Go line by line through the entries and show those that hold the string "Since".

[Stored data entries]
-------------------------

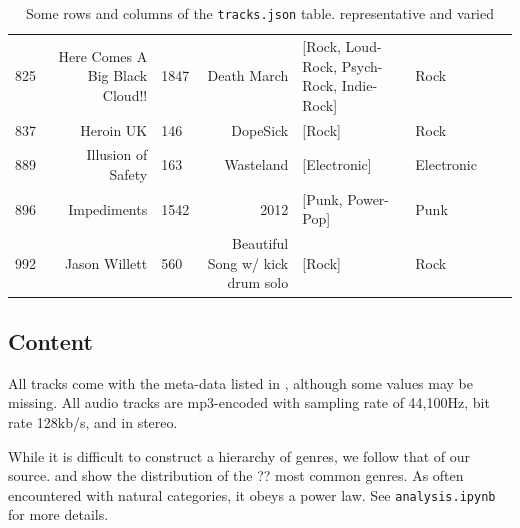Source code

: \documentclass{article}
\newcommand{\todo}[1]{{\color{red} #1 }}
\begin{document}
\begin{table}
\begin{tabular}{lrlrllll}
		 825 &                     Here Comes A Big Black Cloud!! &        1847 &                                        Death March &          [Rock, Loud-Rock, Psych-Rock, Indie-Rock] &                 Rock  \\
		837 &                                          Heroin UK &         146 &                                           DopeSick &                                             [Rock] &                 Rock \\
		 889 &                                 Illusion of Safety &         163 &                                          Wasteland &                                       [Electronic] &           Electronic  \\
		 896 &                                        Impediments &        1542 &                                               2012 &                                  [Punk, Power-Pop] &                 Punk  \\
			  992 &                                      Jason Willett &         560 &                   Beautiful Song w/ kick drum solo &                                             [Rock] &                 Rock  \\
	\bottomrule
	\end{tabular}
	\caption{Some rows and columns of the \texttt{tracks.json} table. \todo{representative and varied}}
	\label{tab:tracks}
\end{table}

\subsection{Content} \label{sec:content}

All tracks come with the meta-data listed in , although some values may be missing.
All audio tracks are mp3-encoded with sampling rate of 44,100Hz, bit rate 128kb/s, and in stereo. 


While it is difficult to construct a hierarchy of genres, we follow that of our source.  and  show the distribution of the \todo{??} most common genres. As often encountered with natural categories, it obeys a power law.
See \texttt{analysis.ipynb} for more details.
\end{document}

-------------------------

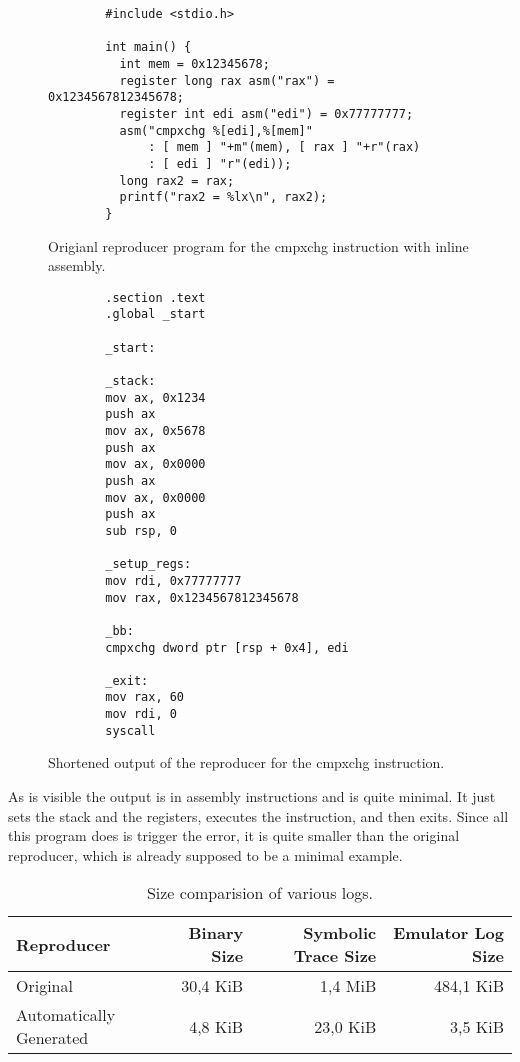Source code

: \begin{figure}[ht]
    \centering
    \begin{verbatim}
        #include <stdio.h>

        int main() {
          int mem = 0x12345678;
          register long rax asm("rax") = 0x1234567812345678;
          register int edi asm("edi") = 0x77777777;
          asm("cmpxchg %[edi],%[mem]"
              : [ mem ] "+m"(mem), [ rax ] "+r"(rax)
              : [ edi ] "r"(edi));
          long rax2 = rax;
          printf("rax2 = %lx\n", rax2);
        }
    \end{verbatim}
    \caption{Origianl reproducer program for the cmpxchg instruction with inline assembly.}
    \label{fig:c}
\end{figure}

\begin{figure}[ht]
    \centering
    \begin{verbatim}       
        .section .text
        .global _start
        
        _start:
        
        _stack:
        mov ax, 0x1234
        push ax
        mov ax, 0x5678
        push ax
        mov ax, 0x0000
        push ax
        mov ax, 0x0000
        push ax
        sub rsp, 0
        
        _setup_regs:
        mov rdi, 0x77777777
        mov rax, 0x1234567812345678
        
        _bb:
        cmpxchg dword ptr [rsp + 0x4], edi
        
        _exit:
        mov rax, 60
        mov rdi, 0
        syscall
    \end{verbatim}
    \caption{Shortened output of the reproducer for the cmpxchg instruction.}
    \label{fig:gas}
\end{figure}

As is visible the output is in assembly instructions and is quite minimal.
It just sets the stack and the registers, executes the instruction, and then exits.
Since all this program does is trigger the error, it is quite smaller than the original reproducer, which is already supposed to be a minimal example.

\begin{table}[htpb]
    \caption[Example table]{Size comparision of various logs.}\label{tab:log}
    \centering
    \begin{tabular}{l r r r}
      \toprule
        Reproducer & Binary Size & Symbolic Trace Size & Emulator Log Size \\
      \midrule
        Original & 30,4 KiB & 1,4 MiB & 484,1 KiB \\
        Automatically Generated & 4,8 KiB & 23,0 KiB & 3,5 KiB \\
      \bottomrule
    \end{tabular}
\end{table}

-------------------------

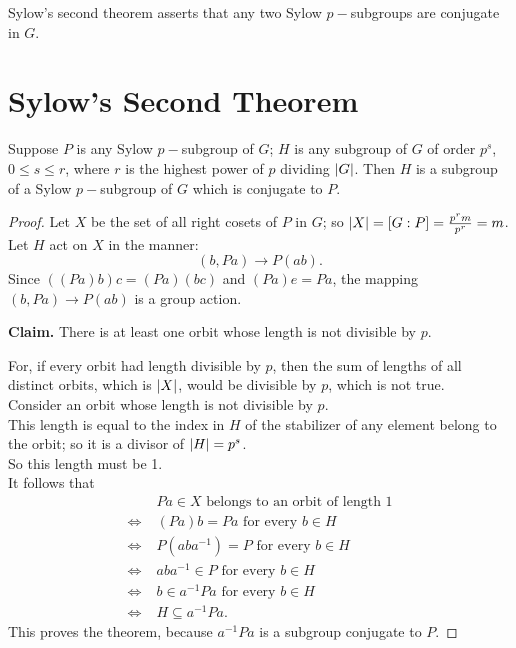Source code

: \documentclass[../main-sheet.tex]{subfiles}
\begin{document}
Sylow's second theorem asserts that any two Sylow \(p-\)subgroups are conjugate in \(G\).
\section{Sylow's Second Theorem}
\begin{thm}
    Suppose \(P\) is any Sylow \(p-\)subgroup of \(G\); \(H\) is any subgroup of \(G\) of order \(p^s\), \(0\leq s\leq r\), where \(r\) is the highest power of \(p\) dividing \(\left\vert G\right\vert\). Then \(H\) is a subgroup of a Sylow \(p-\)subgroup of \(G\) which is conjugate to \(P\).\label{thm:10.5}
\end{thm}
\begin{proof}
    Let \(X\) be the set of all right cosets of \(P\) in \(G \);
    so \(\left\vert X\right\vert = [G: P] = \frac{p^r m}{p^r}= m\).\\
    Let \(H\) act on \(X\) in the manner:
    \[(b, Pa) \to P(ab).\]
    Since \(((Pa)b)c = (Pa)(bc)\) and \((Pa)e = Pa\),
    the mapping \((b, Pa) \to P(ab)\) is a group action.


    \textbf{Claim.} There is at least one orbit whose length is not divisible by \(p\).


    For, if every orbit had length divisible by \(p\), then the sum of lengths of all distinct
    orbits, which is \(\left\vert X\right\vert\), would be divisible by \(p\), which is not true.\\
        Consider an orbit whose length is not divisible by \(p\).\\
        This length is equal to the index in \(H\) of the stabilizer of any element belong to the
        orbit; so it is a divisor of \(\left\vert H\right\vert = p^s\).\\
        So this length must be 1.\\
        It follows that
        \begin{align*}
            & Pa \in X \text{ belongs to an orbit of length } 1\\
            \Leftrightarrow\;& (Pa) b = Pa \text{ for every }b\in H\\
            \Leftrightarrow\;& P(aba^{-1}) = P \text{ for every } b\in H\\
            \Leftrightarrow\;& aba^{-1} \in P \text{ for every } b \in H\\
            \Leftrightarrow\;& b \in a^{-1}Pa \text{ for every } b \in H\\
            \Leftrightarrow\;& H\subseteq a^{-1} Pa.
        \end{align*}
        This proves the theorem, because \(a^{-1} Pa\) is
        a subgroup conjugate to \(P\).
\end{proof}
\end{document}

-------------------------

● Solved exercise:
Since all this program does is trigger the error, it is quite smaller than the original reproducer, which is already supposed to be a minimal example.
    Since \(((Pa)b)c = (Pa)(bc)\) and \((Pa)e = Pa\),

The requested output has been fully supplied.